# ASSIGNED TASK:
What is needed is every line of the data that includes the word "after". Please copy each one.

# SUPPLIED RECORDS:
-- Opening Marker --

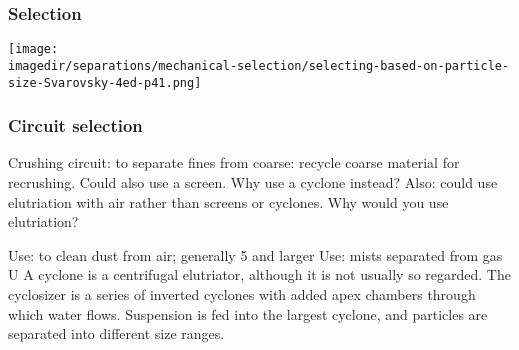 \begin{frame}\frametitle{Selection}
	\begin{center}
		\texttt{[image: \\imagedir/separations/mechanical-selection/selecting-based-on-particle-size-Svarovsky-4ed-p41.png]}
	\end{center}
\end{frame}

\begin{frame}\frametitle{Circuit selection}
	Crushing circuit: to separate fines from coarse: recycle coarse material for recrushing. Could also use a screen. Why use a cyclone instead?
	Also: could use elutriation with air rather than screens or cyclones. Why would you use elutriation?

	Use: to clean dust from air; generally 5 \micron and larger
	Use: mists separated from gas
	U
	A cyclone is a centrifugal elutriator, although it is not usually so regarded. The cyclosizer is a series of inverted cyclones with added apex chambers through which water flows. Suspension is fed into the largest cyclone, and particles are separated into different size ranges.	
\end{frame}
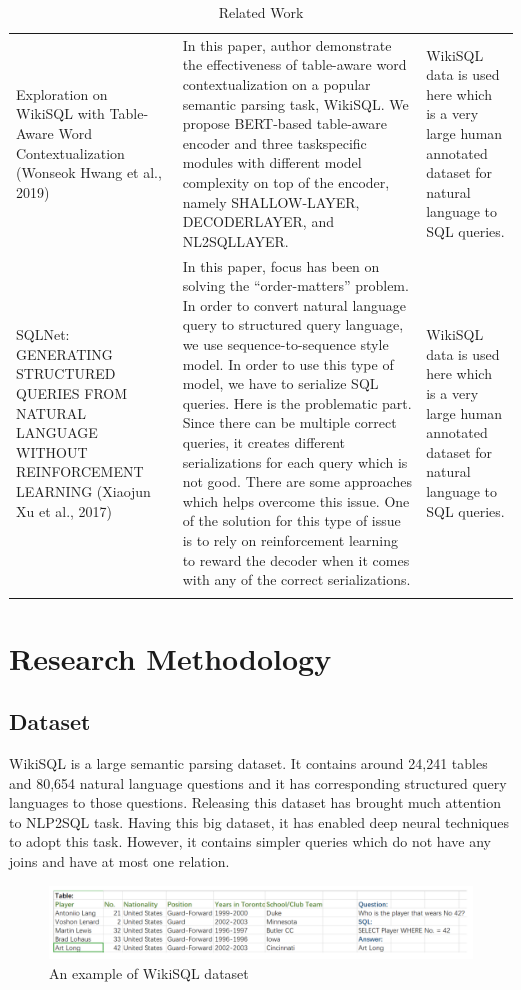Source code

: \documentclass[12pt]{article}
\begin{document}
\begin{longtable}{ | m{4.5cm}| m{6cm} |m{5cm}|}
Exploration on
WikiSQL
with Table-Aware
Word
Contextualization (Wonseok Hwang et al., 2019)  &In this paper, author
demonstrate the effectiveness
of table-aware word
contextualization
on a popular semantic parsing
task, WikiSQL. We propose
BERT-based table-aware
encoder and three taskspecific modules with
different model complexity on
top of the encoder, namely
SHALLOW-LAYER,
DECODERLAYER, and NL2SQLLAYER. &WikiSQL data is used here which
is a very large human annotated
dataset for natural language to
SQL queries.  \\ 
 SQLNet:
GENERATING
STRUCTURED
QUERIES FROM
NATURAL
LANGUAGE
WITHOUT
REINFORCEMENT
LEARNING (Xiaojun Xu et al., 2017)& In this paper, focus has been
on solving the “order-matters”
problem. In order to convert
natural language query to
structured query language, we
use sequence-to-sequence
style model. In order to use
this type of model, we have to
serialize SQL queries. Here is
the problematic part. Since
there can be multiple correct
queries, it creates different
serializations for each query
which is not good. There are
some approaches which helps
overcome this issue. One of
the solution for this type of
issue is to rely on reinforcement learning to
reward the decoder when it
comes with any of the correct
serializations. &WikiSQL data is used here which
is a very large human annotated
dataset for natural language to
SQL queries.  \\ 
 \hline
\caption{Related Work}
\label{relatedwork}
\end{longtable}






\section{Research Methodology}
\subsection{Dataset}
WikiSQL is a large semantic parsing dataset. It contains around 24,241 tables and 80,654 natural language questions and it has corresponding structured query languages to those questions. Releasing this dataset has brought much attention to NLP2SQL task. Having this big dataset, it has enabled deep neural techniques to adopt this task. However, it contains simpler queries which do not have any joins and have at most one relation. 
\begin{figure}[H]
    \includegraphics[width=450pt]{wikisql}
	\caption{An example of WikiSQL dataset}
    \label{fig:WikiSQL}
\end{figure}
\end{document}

-- Closing Marker --
-- Opening Marker --

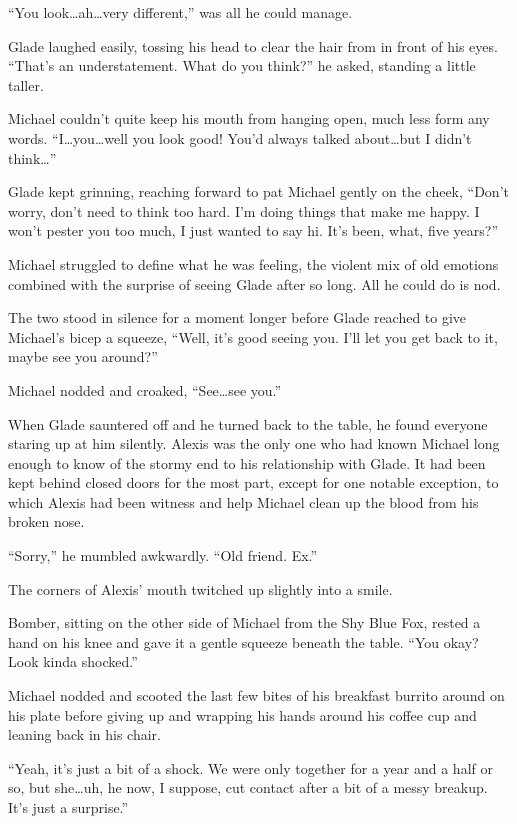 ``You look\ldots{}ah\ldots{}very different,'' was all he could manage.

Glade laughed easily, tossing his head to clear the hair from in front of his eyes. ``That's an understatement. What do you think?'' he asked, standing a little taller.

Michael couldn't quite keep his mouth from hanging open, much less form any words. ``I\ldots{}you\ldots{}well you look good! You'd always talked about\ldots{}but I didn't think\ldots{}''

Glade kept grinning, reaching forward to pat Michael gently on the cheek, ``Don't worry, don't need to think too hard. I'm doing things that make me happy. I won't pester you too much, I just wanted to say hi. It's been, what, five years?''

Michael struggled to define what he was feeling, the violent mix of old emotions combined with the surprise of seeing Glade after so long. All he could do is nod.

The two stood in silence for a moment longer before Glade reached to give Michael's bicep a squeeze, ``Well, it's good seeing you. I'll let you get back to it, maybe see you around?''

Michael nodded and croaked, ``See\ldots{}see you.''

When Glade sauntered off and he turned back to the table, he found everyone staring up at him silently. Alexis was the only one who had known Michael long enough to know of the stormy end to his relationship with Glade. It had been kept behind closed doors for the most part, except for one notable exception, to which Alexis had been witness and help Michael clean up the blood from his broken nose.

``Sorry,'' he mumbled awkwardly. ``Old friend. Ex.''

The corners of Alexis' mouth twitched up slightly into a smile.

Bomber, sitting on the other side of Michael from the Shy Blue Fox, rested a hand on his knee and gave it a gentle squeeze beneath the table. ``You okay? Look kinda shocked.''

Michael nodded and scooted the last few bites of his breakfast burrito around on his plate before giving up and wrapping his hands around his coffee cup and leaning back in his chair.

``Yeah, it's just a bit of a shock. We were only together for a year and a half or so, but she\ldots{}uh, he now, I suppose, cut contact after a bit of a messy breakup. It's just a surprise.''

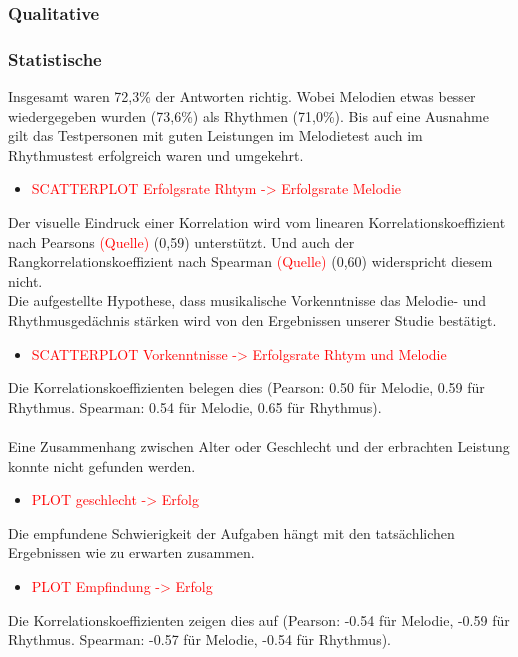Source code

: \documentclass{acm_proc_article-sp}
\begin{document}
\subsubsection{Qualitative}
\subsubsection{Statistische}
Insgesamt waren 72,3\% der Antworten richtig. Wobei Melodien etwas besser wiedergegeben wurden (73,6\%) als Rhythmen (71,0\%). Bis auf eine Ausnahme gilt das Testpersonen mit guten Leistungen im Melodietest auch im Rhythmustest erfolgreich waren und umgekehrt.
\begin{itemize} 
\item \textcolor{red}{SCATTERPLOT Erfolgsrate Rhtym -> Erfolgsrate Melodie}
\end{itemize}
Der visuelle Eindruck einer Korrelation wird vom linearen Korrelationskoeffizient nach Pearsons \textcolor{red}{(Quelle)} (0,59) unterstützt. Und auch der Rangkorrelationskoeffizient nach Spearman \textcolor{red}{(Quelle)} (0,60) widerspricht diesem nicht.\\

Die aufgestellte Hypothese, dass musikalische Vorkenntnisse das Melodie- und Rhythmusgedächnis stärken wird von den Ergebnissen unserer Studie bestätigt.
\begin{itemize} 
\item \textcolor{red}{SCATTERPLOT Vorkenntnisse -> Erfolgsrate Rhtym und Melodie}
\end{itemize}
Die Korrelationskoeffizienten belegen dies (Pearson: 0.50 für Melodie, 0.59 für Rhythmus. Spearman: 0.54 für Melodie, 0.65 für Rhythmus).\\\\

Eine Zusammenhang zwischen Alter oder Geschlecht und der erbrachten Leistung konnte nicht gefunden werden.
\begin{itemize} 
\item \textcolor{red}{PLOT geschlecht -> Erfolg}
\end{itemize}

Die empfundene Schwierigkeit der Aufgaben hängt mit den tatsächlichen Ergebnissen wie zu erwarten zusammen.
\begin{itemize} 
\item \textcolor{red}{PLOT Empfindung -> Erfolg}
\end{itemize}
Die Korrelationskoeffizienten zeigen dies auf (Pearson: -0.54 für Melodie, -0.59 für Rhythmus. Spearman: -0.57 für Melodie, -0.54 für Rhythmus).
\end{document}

-- Closing Marker --
-- Opening Marker --

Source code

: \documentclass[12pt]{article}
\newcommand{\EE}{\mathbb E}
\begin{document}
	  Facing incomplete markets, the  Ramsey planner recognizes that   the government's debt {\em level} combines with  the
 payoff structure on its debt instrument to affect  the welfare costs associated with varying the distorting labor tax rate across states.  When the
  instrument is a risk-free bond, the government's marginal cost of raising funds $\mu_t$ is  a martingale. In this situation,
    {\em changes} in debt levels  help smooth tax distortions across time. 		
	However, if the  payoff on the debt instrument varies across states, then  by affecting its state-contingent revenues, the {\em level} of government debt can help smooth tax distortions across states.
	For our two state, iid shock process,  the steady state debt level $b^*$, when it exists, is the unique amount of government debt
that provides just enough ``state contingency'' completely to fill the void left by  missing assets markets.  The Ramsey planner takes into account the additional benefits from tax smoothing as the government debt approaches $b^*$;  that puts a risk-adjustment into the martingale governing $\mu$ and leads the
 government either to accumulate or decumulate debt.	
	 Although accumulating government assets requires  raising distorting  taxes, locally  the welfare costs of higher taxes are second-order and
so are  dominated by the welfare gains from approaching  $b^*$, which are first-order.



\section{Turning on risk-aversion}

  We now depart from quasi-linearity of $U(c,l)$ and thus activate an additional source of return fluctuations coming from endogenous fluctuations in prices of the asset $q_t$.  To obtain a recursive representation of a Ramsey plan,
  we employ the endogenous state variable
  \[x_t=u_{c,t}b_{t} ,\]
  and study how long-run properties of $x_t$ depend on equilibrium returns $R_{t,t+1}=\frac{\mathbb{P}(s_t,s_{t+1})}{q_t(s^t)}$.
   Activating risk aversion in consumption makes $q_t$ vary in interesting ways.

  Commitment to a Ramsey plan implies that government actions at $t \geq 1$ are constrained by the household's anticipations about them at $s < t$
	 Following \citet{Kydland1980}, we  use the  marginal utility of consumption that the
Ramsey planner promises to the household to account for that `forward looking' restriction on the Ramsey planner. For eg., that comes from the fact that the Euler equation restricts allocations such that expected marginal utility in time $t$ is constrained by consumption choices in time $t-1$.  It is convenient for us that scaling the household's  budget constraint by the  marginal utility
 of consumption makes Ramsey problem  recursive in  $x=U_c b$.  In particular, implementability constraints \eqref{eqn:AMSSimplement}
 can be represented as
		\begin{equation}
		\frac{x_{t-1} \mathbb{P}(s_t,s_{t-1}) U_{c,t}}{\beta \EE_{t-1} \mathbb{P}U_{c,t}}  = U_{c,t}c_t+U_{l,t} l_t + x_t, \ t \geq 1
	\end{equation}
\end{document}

-- Closing Marker --

# SOLUTION TO THIS EXERCISE:
Michael struggled to define what he was feeling, the violent mix of old emotions combined with the surprise of seeing Glade after so long. All he could do is nod.
``Yeah, it's just a bit of a shock. We were only together for a year and a half or so, but she\ldots{}uh, he now, I suppose, cut contact after a bit of a messy breakup. It's just a surprise.''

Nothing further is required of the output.